[TO DO] Number of lines below with "System": work it out and reply with that number only.

[RECORDS SUPPLIED]
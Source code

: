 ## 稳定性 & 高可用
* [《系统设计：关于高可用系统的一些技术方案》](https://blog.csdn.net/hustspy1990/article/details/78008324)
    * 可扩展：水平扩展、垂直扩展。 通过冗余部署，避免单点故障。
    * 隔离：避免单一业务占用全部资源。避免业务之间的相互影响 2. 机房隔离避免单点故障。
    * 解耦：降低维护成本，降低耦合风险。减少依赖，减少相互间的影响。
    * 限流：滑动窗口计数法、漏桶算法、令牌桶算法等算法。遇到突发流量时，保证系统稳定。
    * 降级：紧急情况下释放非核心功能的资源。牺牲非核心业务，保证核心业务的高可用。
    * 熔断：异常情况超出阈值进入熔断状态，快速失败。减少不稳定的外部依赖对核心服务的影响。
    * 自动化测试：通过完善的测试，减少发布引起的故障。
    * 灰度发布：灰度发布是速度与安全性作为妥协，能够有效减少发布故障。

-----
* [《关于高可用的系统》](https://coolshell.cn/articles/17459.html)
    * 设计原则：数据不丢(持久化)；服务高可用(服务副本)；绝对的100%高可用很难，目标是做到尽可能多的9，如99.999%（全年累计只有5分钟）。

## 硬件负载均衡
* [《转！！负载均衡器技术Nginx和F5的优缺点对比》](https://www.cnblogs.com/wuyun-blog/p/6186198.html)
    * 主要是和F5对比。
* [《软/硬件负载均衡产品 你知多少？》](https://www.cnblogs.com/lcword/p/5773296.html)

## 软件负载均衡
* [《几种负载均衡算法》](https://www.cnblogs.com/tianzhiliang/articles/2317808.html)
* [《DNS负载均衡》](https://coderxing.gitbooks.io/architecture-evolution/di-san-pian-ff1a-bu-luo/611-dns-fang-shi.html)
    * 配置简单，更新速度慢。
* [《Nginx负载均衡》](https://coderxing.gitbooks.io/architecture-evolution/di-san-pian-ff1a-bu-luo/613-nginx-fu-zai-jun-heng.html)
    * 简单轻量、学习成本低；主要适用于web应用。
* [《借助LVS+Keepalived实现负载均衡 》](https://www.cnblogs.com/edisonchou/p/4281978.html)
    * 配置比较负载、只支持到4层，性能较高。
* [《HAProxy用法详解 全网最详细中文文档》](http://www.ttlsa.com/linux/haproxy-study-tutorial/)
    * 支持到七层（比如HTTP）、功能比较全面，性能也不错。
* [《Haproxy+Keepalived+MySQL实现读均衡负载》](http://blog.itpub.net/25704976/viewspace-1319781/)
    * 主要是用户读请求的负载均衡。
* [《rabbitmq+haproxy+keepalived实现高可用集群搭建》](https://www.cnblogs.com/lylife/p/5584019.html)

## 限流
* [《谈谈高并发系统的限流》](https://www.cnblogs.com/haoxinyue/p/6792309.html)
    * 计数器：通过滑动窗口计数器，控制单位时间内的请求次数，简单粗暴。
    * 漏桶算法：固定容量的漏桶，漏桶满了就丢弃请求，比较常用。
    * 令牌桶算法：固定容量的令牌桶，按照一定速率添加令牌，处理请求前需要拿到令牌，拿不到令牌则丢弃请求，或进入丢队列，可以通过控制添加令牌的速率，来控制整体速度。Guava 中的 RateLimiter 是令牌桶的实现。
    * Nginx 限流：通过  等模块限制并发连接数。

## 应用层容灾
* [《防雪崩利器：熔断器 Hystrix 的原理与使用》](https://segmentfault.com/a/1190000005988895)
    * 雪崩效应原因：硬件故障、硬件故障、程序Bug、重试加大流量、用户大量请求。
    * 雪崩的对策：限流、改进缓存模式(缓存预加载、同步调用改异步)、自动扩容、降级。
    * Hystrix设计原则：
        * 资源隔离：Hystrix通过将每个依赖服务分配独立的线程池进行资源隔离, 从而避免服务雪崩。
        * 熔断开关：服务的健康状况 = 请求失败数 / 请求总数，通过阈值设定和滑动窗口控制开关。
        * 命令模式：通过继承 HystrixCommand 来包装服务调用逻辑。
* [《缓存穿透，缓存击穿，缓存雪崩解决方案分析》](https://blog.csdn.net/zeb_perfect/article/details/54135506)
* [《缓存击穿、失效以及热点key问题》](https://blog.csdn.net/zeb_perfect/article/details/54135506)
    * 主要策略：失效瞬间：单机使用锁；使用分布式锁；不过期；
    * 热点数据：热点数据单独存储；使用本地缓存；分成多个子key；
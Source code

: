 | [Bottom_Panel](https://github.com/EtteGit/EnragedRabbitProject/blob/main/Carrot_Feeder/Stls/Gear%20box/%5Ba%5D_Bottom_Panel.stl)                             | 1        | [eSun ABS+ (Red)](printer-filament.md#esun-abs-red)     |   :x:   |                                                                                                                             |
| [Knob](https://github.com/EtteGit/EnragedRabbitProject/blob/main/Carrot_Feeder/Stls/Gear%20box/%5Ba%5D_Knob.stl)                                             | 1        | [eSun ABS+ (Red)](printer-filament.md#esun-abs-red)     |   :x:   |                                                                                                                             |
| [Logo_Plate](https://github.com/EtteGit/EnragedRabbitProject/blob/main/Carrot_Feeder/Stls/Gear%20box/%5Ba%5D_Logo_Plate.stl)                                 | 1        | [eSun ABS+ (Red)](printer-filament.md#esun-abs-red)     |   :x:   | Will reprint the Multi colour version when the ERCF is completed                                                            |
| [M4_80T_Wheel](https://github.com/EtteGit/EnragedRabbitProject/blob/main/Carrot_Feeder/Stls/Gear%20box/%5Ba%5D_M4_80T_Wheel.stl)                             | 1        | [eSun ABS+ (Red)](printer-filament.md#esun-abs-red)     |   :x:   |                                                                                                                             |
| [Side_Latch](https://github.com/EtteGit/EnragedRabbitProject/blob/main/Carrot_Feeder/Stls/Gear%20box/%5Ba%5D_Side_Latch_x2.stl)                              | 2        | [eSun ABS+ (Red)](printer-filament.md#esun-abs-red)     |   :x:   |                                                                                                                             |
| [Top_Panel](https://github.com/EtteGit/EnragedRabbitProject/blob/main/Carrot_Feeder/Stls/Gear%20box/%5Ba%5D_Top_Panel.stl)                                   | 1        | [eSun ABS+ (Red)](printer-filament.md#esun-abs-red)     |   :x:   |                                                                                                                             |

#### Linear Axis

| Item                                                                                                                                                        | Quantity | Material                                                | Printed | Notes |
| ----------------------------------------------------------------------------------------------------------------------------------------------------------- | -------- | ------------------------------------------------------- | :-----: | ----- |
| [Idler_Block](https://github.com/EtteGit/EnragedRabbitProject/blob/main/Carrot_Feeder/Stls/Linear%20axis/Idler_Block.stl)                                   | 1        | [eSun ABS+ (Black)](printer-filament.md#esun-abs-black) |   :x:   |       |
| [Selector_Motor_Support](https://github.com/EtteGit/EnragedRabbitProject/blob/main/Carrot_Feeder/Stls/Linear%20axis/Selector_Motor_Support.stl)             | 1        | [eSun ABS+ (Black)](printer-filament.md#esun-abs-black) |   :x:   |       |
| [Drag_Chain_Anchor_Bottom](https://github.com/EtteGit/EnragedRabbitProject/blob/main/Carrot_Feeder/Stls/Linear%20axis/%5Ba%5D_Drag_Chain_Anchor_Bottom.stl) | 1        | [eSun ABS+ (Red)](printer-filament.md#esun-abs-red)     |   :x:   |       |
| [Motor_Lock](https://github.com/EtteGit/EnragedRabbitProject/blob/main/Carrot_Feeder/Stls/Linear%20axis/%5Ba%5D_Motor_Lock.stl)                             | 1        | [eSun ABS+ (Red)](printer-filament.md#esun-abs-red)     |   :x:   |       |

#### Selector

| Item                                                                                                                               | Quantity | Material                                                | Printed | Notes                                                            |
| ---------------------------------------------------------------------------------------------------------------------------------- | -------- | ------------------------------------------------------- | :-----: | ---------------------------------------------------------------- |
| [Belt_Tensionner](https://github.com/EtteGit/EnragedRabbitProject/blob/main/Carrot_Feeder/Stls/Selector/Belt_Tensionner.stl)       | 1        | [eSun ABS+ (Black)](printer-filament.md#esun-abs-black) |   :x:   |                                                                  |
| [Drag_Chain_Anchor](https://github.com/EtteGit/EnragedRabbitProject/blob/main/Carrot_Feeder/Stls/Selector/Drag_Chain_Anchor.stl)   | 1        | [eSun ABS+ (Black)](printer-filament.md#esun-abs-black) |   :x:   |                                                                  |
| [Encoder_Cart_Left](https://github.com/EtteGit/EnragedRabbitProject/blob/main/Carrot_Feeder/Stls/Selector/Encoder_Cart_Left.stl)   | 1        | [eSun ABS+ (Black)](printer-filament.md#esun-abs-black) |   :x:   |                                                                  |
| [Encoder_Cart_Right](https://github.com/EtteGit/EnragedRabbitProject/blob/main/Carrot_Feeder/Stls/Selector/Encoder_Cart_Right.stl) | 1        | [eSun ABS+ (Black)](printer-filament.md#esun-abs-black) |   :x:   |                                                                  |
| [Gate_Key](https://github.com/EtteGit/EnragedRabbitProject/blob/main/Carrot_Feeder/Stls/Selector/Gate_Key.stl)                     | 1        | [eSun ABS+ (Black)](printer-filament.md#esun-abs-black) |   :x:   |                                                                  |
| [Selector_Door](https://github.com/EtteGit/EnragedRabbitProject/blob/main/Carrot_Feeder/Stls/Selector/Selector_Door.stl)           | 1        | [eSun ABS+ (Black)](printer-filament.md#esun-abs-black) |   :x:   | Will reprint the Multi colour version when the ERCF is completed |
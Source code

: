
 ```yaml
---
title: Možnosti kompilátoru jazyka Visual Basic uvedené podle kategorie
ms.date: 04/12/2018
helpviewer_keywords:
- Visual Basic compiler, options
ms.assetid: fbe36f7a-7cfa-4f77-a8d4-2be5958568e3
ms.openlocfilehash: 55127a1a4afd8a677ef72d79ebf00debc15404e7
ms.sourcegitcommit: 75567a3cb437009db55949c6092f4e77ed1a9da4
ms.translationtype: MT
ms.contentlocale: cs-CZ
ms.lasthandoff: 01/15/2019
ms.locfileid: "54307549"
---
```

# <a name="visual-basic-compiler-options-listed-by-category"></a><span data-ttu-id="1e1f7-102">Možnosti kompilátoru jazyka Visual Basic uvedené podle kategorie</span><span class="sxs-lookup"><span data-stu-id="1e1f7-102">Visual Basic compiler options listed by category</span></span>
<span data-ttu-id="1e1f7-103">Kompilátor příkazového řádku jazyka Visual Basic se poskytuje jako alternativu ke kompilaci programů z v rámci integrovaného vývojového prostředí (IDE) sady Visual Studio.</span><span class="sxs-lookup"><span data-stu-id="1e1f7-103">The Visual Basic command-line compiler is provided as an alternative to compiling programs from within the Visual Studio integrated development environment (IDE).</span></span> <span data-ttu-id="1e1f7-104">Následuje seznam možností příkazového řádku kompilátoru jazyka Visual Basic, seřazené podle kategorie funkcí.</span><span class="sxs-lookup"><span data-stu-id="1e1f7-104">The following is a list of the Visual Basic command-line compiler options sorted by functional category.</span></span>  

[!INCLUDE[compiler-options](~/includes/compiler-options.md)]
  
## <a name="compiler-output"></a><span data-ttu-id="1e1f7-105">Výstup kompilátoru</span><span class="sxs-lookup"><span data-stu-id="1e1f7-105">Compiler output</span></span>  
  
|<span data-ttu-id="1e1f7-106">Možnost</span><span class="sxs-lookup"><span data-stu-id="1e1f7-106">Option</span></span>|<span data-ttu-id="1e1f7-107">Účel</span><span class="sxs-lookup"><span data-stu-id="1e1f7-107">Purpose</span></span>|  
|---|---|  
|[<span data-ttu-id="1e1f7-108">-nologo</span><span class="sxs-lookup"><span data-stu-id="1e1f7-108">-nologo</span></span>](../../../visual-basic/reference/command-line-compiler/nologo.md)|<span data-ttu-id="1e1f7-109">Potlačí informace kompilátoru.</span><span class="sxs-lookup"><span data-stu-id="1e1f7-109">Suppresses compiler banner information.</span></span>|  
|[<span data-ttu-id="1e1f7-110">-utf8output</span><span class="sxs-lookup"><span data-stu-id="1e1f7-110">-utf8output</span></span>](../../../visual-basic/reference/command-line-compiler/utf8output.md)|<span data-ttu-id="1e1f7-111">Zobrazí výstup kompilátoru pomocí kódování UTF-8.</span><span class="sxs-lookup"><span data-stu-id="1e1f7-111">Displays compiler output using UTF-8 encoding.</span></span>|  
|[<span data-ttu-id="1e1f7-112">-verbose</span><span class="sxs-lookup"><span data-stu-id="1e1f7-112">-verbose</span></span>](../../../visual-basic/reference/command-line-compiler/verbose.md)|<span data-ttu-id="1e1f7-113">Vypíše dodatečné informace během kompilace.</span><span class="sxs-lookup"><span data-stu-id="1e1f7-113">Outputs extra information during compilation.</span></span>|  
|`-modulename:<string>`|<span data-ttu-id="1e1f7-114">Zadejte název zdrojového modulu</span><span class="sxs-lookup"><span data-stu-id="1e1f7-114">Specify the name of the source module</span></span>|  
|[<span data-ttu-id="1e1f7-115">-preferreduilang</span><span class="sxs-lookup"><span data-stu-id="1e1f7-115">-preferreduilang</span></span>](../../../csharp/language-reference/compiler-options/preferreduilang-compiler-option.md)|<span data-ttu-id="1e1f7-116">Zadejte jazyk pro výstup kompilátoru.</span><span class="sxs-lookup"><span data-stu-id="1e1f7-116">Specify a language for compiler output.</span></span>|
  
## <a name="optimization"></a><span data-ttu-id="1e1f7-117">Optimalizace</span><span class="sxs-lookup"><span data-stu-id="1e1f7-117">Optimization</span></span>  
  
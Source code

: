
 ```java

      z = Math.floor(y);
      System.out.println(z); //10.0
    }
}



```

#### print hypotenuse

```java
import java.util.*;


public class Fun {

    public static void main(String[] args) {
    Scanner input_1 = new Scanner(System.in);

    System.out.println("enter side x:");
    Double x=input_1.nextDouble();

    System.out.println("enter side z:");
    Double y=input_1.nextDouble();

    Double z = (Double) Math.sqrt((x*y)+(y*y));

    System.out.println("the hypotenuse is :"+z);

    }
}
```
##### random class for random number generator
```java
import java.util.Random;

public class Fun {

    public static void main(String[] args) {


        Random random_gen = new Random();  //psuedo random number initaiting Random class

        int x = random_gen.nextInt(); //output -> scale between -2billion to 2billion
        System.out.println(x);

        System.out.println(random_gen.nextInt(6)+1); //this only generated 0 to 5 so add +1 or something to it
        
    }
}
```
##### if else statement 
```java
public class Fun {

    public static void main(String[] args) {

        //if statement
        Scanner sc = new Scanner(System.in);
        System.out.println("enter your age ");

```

[RESPONSE BOX] 9